Haedar Nashir didaulat memimpin puncak munajat. Menurutnya, munajat yang digelar PWM Jawa Tengah kali ini memiliki makna mendalam, dan jangan berhenti di seremonial. “Munajat kita ditunjukkan dengan amaliah kita untuk terus memajukan dan mencerahkan Indonesia dengan tindakan nyata,” tuturnya. Tak perlu banyak berwacana.
Haedar menjelaskan bahwa munajat bermakna sebagai doa sepenuh hati kepada Allah untuk mengharapkan keridhaan, bantuan, dan ampunan-Nya.

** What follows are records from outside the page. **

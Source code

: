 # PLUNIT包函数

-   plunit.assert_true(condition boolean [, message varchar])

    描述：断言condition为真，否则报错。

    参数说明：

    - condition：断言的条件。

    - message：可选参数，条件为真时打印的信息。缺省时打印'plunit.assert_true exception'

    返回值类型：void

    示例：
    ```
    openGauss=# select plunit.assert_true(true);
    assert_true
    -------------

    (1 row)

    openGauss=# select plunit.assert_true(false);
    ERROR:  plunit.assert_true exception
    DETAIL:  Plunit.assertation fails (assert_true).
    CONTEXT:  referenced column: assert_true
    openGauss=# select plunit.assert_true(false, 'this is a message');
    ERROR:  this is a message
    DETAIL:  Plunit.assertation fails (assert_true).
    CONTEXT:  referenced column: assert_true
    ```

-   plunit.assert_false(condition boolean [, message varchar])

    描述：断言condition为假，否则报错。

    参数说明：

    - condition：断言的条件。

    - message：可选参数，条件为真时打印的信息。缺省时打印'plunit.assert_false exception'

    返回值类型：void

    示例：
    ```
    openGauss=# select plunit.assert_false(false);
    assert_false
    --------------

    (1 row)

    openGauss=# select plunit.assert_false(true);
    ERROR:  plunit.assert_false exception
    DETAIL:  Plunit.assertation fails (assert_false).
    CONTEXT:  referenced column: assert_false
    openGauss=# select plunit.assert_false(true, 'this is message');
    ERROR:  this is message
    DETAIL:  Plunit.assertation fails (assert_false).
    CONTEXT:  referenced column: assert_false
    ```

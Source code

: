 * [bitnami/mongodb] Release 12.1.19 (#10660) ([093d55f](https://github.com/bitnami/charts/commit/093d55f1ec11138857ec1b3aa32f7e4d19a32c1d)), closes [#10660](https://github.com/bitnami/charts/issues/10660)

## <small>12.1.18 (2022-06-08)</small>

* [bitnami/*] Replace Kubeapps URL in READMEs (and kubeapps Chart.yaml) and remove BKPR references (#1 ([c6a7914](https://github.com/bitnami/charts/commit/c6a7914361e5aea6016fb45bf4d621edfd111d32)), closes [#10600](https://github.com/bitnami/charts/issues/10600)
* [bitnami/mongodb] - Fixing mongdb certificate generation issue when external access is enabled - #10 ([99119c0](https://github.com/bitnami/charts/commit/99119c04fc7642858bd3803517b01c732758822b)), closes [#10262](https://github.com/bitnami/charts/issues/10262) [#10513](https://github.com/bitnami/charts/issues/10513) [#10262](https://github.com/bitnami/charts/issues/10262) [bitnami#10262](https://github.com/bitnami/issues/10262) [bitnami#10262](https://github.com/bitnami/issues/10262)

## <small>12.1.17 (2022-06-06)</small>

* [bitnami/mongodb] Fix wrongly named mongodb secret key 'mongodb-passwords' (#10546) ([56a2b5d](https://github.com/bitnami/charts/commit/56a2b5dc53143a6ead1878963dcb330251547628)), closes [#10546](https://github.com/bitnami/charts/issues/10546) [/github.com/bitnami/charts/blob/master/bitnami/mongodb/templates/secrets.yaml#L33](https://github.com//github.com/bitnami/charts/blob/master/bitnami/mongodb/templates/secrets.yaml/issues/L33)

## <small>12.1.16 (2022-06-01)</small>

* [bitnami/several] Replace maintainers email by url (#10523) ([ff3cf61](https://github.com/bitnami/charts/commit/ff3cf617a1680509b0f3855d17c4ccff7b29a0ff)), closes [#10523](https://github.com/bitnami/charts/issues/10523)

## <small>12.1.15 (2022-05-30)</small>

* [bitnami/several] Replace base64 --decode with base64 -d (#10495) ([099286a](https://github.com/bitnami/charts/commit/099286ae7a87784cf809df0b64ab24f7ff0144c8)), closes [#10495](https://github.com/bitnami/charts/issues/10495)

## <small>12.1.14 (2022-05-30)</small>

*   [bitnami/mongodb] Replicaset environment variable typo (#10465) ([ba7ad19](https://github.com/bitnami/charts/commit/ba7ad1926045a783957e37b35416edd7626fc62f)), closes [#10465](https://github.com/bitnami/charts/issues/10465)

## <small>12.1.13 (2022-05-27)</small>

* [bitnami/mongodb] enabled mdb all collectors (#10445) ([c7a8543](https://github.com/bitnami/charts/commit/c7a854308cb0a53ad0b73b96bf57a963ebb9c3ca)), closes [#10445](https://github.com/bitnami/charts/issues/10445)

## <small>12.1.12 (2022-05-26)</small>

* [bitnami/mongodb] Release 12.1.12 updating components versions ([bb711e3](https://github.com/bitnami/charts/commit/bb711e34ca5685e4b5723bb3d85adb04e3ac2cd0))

Dalam Qs Al A’raf: 55, Allah berfirman: ud’u rabbakum tadharru’an wa hufyatan. Berdoalah kepada Rabbmu dengan berendah diri dan suara yang lembut. “Berdoa secara tadharruan wa hufyatan kepada Allah, untuk memohon kepada Allah, supaya hidup kita selamat di dunia dan akhirat.”
Munajat bermakna ketundukan hanya kepada Allah dan mengimplemaentasikan dalam kehidupan. “Mempertautkan hambumminallah dengan setulus-tulusnya. Apapun yang Allah berikan, kita bersyukur.” Kita dari Allah dan akan kembali kepada-Nya. “Apapun yang ada di dunia ini bersifat nisbi. Semua nisbi. Yang kekal abadi hanyalah Allah swt,” ulas Haedar.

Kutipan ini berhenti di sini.